Director of Communications and Public Relations, Amii
Spencer Murray is the Director of Communications and Public Relations at Amii, the Alberta Machine Intelligence Institute, one of Canada's centres of AI excellence in the Pan-Canadian AI Strategy. He is passionate about science communication and the role technology can play in improving the lives of those around us. In his role at Amii, he leads strategies for communicating scientific excellence and thought leadership while ensuring that research advances are able to be understood by a wide range of audiences. He has played an instrumental role in creating and launching the Amii brand and for communicating landmark advancements such as DeepStack, the world's first AI to beat human professionals at heads-up no-limited Texas Hold'em, and Amii's work in diagnosing schizophrenia. Spencer holds a Bachelor of Arts from the University of Alberta and a diploma in Public Relations from MacEwan University.
Founder and CEO, Glassbox
Dr.Sarah Shoker is a postdoctoral fellow in political science at the University of Waterloo, where she uses empirical methods to research the social and policy impact of emerging technologies. She is a SSHRC 2020-2022 postdoctoral fellow, along with being the winning beneficiary for the 2019-2020 University of Waterloo Trailblazer Postdoctoral Fellowship.

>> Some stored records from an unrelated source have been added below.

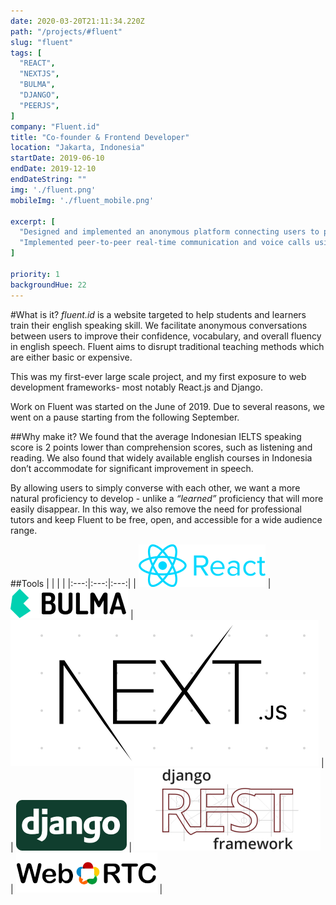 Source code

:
 ```yaml
---
date: 2020-03-20T21:11:34.220Z
path: "/projects/#fluent"
slug: "fluent"
tags: [
  "REACT",
  "NEXTJS",
  "BULMA",
  "DJANGO",
  "PEERJS",
]
company: "Fluent.id"
title: "Co-founder & Frontend Developer"
location: "Jakarta, Indonesia"
startDate: 2019-06-10
endDate: 2019-12-10
endDateString: ""
img: './fluent.png'
mobileImg: './fluent_mobile.png'

excerpt: [
  "Designed and implemented an anonymous platform connecting users to practice English via peer-to-peer-voice calls, reaching 70+ users during launch with 6 reporting significant language improvement.",
  "Implemented peer-to-peer real-time communication and voice calls using PeerJS."
]

priority: 1
backgroundHue: 22
---
```

#What is it?
*fluent.id* is a website targeted to help students and learners train their english speaking skill. We facilitate anonymous conversations between users to improve their confidence, vocabulary, and overall fluency in english speech. Fluent aims to disrupt traditional teaching methods which are either basic or expensive.

This was my first-ever large scale project, and my first exposure to web development frameworks- most notably React.js and Django.

Work on Fluent was started on the June of 2019. Due to several reasons, we went on a pause starting from the following September.

##Why make it?
We found that the average Indonesian IELTS speaking  score is 2 points lower than comprehension scores, such as listening and reading. We also found that widely available english courses in Indonesia don’t accommodate for significant improvement in speech. 

By allowing users to simply converse with each other, we want a more natural proficiency to develop - unlike a *“learned”* proficiency that will more easily disappear. In this way, we also remove the need for professional tutors and keep Fluent to be free, open, and accessible for a wide audience range.

##Tools
| | | |
|:---:|:---:|:---:|
| ![React](../tools/react.png) | ![Bulma](../tools/bulma.png) | ![Next.js](../tools/next.png) |
| ![Django](../tools/django.png) | ![Django Rest Framework](../tools/drf.png) | ![WebRTC](../tools/webrtc.png) |
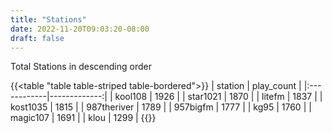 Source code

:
```yaml
---
title: "Stations"
date: 2022-11-20T09:03:20-08:00
draft: false
---
```


Total Stations in descending order

{{<table "table table-striped table-bordered">}}
| station     |   play_count |
|:------------|-------------:|
| kool108     |         1926 |
| star1021    |         1870 |
| litefm      |         1837 |
| kost1035    |         1815 |
| 987theriver |         1789 |
| 957bigfm    |         1777 |
| kg95        |         1760 |
| magic107    |         1691 |
| klou        |         1299 |
{{</table>}}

She is the founder of Glassbox, a social impact firm that trains stakeholders in government and the tech sector to identify how social values are translated into AI systems. Dr. Shoker's PhD research on military drones and autonomy in military systems was nominated for the Canadian CAGS/UMI Distinguished Dissertation Award and was later adapted into a book published by Palgrave MacMillan, titled Military-Age Males in U.S Counterinsurgency and Drone Warfare.
Whether she is speaking on panels sponsored by the Campaign to Stop Killer Robots, to think tanks like the Centre for International Governance Innovation, or to United Nations member states, she always strives to use her research to bridge the gap between stakeholders who often have very different ideas about AI's role in society.
Founder and President, Let's Talk Science
Bonnie Schmidt is the founder and president of Let's Talk Science, a national education charity that she started in 1991 while completing a PhD in Physiology. Let's Talk offers a robust suite of STEM and digital literacy programming for Early years to Grade 12 youth and educators, and volunteers. Bonnie is also interested in education systems change, and during 2016-18, she spearheaded Canada 2067, an ambitious, consultation-based initiative to shape the future of STEM education. She currently serves on the Genome Canada Board of Directors. In 2020 she was a member of the PISA Expert Strategic Visioning Group to the OECD, which set about developing a new vision for the international science test that is administered to 15 year olds. Prior volunteer contributions include Chairing the National Leadership Taskforce on Education & Skills for the Information and Communications Technology Council (ICTC). For her efforts in education and youth development Bonnie has received more than a dozen awards. She was named a Member of the Order of Canada in 2015 and a Special Fellow of the Royal Society of Canada in 2018.